Thomas Kaijser, Mathematical Statistics, LiU.

Thomas Kaijser

*Abstract*: Suppose we want to investigate the properties of a stochastic process using some kind of observation system. As a model for the stochastic process we use a Markov kernel, and similarly for the observation process. (A model of this type is nowadays often called a Hidden Markov Model(HMM) or State Space Model; as a special case we have the so-called Kalman filter.) The interest in such models has been very great the last two (three) decades, and HMMs have e.g. been applied to speech recognition and gene-finding in DNA. The problem, that I have been interested in, is to find conditions which imply ergodic properties for the conditional distribution of the Markov chain, given the observations. (This problem is mainly of theoretical interest, with no immediate practical applications.) My plan is to give a historical overview of this problem and to present some recent results.

Location: Hopningspunkten.

### Tuesday, February 12, 3.15 pm, 2013. Seminar in Statistics

**Learning models of nonlinear dynamical systems**

Thomas Schön, Department of Electrical Engineering (ISY), LiU.

Thomas Schön

*Abstract*: Learning nonlinear dynamical models typically results in problems lacking analytical solutions. These problems can be attacked using computational methods aiming at approximately solving the problem as good as possible. In this talk we will show how Monte Carlo methods can be used to device powerful algorithms for learning nonlinear dynamical models. More specifically we will make use of sequential Monte Carlo (SMC) methods such as the particle filter and the particle smoother, Markov chain Monte Carlo (MCMC) methods and the combination of MCMC and SMC commonly referred to as particle MCMC. We will study both maximum likelihood solutions and Bayesian solutions. The maximum likelihood estimates are computed using the expectation maximisation algorithm invoking a particle smoother, solving the inherent nonlinear state smoothing problem. The Bayesian solution is obtained using a particle Gibbs (one of the members in the PMCMC family) algorithm with backward simulation.
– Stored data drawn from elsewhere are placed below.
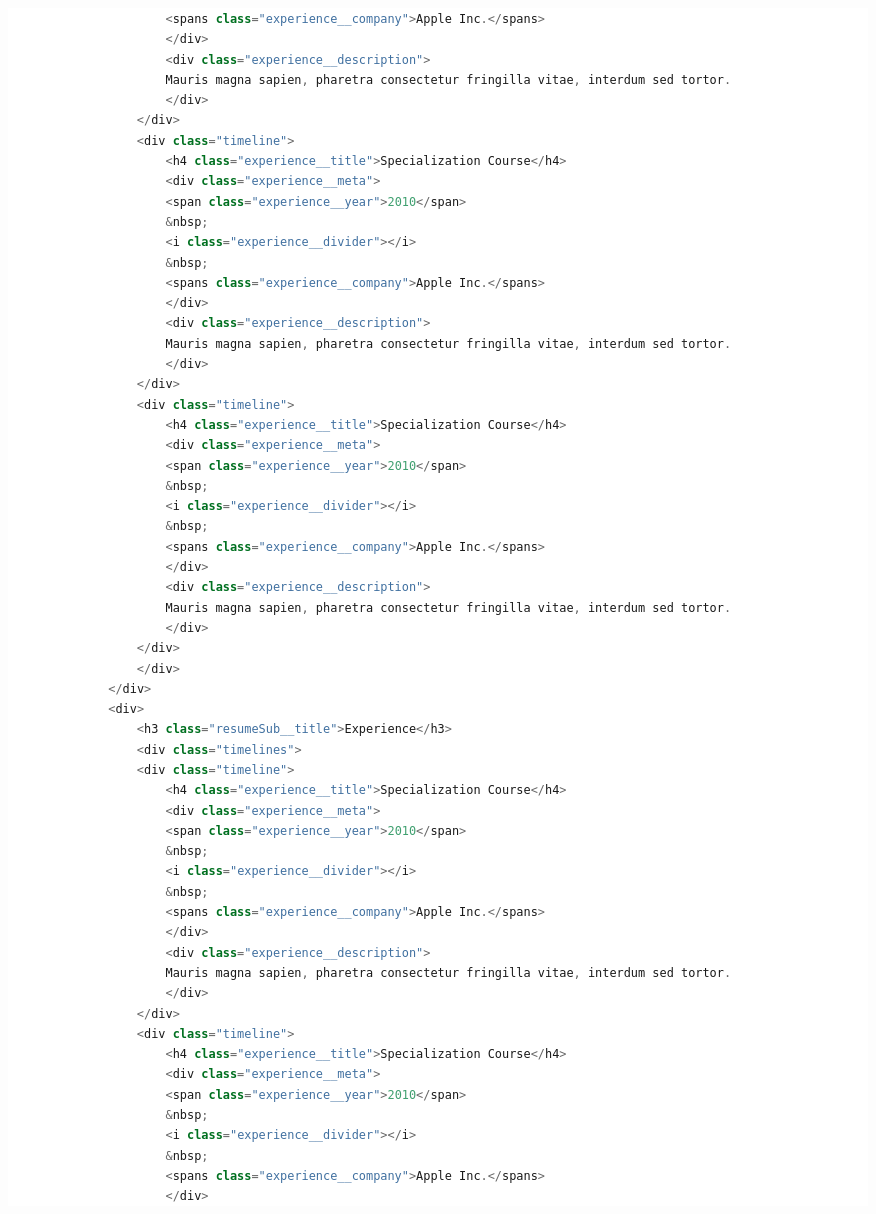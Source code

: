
   ```js
                        <spans class="experience__company">Apple Inc.</spans>
                        </div>
                        <div class="experience__description">
                        Mauris magna sapien, pharetra consectetur fringilla vitae, interdum sed tortor.
                        </div>
                    </div>
                    <div class="timeline">
                        <h4 class="experience__title">Specialization Course</h4>
                        <div class="experience__meta">
                        <span class="experience__year">2010</span>
                        &nbsp;
                        <i class="experience__divider"></i>
                        &nbsp;
                        <spans class="experience__company">Apple Inc.</spans>
                        </div>
                        <div class="experience__description">
                        Mauris magna sapien, pharetra consectetur fringilla vitae, interdum sed tortor.
                        </div>
                    </div>
                    <div class="timeline">
                        <h4 class="experience__title">Specialization Course</h4>
                        <div class="experience__meta">
                        <span class="experience__year">2010</span>
                        &nbsp;
                        <i class="experience__divider"></i>
                        &nbsp;
                        <spans class="experience__company">Apple Inc.</spans>
                        </div>
                        <div class="experience__description">
                        Mauris magna sapien, pharetra consectetur fringilla vitae, interdum sed tortor.
                        </div>
                    </div>  
                    </div>
                </div>
                <div>
                    <h3 class="resumeSub__title">Experience</h3>
                    <div class="timelines">
                    <div class="timeline">
                        <h4 class="experience__title">Specialization Course</h4>
                        <div class="experience__meta">
                        <span class="experience__year">2010</span>
                        &nbsp;
                        <i class="experience__divider"></i>
                        &nbsp;
                        <spans class="experience__company">Apple Inc.</spans>
                        </div>
                        <div class="experience__description">
                        Mauris magna sapien, pharetra consectetur fringilla vitae, interdum sed tortor.
                        </div>
                    </div>
                    <div class="timeline">
                        <h4 class="experience__title">Specialization Course</h4>
                        <div class="experience__meta">
                        <span class="experience__year">2010</span>
                        &nbsp;
                        <i class="experience__divider"></i>
                        &nbsp;
                        <spans class="experience__company">Apple Inc.</spans>
                        </div>
  ```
The Wiener model (consisting of a linear dynamical system followed by a static nonlinearity) is used as running example throughout the talk to illustrate the algorithms.

Location: Alan Turing

### Thursday, February 14, 1.15 pm, 2013. Seminar in Mathematical Statistics

**Bridging between the block-circularity and the compound symmetry tests**

Carlos A. Coelho, Mathematics Department, Faculdade de Ciencias e Tecnologia, Universidade Nova de Lisboa, Portugal

Carlos A. Coelho

*Abstract*: Using a suitable diagonalization, of the block-circulant structure and by adequately splitting the null hypothesis of block-circularity, it is possible to easily define the likelihood ratio test statistic to test for compound symmetry, once the block-circulant structure of the covariance matrix is assumed. This approach also enables us to easily build a similar test for complex multivariate normal random variables. Near-exact distributions, which lie very close to the exact distribution, are developed for the likelihood ratio test statistic.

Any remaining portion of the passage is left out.